#3714 RawHeader.get can return also string lists
Closed 2 years ago by tkopecek. Opened 2 years ago by tkopecek.
tkopecek/koji issue3713  into  master

file modified
+27 -2
@@ -754,7 +754,12 @@ 

              elif dtype == 6:

                  # string (null terminated)

                  end = self.header.find(six.b('\0'), pos)

-                 print("String(%d): %r" % (end - pos, self.header[pos:end]))

+                 try:

+                     print("String(%d): %r" % (end - pos, _decode_item(self.header[pos:end])))

+                 except ValueError:

+                     print('INVALID STRING')

+                     print("String(%d): %r" % (end - pos, self.header[pos:end]))

+                     raise

                  next = end + 1

              elif dtype == 7:

                  print("Data: %s" % hex_string(self.header[pos:pos + count]))
@@ -770,7 +775,11 @@ 

                  # unicode string array

                  for i in range(count):

                      end = self.header.find(six.b('\0'), pos)

-                     print("i18n(%d): %r" % (end - pos, self.header[pos:end]))

+                     try:

+                         print("i18n(%d): %r" % (end - pos, _decode_item(self.header[pos:end])))

+                     except Exception:

+                         print('INVALID STRING')

+                         print("i18n(%d): %r" % (end - pos, self.header[pos:end]))

                      pos = end + 1

                  next = pos

              else:
@@ -807,6 +816,22 @@ 

          elif dtype == 7:

              # raw data

              return self.header[pos:pos + count]

+         elif dtype == 8:

+             # string array

+             result = []

+             for _ in range(count):

+                 end = self.header.find(six.b('\0'), pos)

+                 result.append(self.header[pos:end])

+                 pos = end + 1

+             return result

+         elif dtype == 9:

+             # unicode string array

+             result = []

+             for _ in range(count):

+                 end = self.header.find(six.b('\0'), pos)

+                 result.append(_decode_item(self.header[pos:end]))

+                 pos = end + 1

+             return result

          else:

              # XXX - not all valid data types are handled

              raise GenericError("Unable to read header data type: %x" % dtype)

Maybe also dtype=9?

https://pagure.io/fork/mikem/koji/commits/pr3714updates#

This should cover all current tag types.

Also kinda wondering if we should also decode in get() for dtype=6, but that would be an api change.

I'm not sure here.
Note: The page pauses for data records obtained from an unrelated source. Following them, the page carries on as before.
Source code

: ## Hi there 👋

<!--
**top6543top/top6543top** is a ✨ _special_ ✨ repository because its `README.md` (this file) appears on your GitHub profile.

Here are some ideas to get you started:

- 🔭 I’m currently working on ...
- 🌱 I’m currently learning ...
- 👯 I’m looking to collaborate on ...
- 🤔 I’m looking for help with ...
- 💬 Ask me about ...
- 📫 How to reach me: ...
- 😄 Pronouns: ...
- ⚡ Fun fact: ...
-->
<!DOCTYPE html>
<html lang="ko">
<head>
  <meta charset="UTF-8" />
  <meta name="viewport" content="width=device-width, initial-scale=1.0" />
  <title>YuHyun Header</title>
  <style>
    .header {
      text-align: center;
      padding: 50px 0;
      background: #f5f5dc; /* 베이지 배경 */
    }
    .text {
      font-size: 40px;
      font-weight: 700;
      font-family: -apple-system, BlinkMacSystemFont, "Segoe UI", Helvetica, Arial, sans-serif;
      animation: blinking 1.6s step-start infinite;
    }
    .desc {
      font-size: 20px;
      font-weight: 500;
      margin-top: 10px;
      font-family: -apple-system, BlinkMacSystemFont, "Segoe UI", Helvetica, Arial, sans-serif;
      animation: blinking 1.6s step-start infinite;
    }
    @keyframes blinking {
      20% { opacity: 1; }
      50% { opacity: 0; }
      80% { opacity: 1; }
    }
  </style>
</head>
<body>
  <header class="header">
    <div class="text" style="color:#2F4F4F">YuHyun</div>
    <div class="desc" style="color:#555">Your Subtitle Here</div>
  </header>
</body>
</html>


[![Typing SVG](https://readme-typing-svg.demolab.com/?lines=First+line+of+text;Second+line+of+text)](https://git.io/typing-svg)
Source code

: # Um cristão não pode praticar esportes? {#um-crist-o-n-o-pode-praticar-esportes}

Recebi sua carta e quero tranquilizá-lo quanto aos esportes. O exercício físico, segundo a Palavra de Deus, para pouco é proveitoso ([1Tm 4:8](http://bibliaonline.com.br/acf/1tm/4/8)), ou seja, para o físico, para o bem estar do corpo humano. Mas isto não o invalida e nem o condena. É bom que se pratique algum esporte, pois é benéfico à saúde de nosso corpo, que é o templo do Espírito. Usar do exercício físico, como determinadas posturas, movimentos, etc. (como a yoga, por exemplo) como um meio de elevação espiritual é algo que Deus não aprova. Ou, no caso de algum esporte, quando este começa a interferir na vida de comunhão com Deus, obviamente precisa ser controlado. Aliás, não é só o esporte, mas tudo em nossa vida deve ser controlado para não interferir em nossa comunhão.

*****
But if we do that, dtype=8 need also decoding.

rebased onto 710654d

2 years ago

@mikem Is there a reason to not reraise exception in dump/9?

Is there a reason to not reraise exception in dump/9?

The goal of dump is just to report what it finds. Bad content in an rpm header shouldn't be an error, just a fact to report the details about.

But if we do that, dtype=8 need also decoding.

An old comment had me misinterpreting type 9. The difference between type 8 and 9 isn't unicode or not, but internationalization. When rpm reads an i18n entry, it checks RPMTAG_HEADERI18NTABLE and the current locale for translations (unless the HEADERGET_RAW flag is used). That behavior is way too much for this class to bother with, so I think we just emulate the raw behavior (which treats type 8 and 9 essentially the same).

The python bindings from rpmlib itself return all these header types (6, 8, and 9) as strings, and in casual experiments rpmbuild errors if you try to make an rpm with invalid unicode in such fields.

RawHeader was originally written for python2 and didn't have to worry about the distinction. We didn't add any decoding to _getitem in the py3 port, so now we have an established history of returning bytes.

Added some changes here that make the decoding optional and more systematic. Also some other fixes.

This is inflating a bit and it might make sense to combine with my other PR (#3703). Wouldn't hurt to add some unit tests too.

Is #3713 causing us a problem somewhere? If so we could probably just go with your original commit for the sake of getting a fix.

One thing I'm still puzzling about is that all the actual examples of dtype=9 I've seen are count=1 and rpmlib seems to return then as single strings (e.g. summary, description) rather than a list.

I've combined these changes and my updates into #3703

It seems that most of the changes from here were added to #3712 inadvertently. Only the "flake8 fix" commit is left if this PR is rebased (and make flake8 seems fine without it).

Pull-Request has been closed by tkopecek

2 years ago
Metadata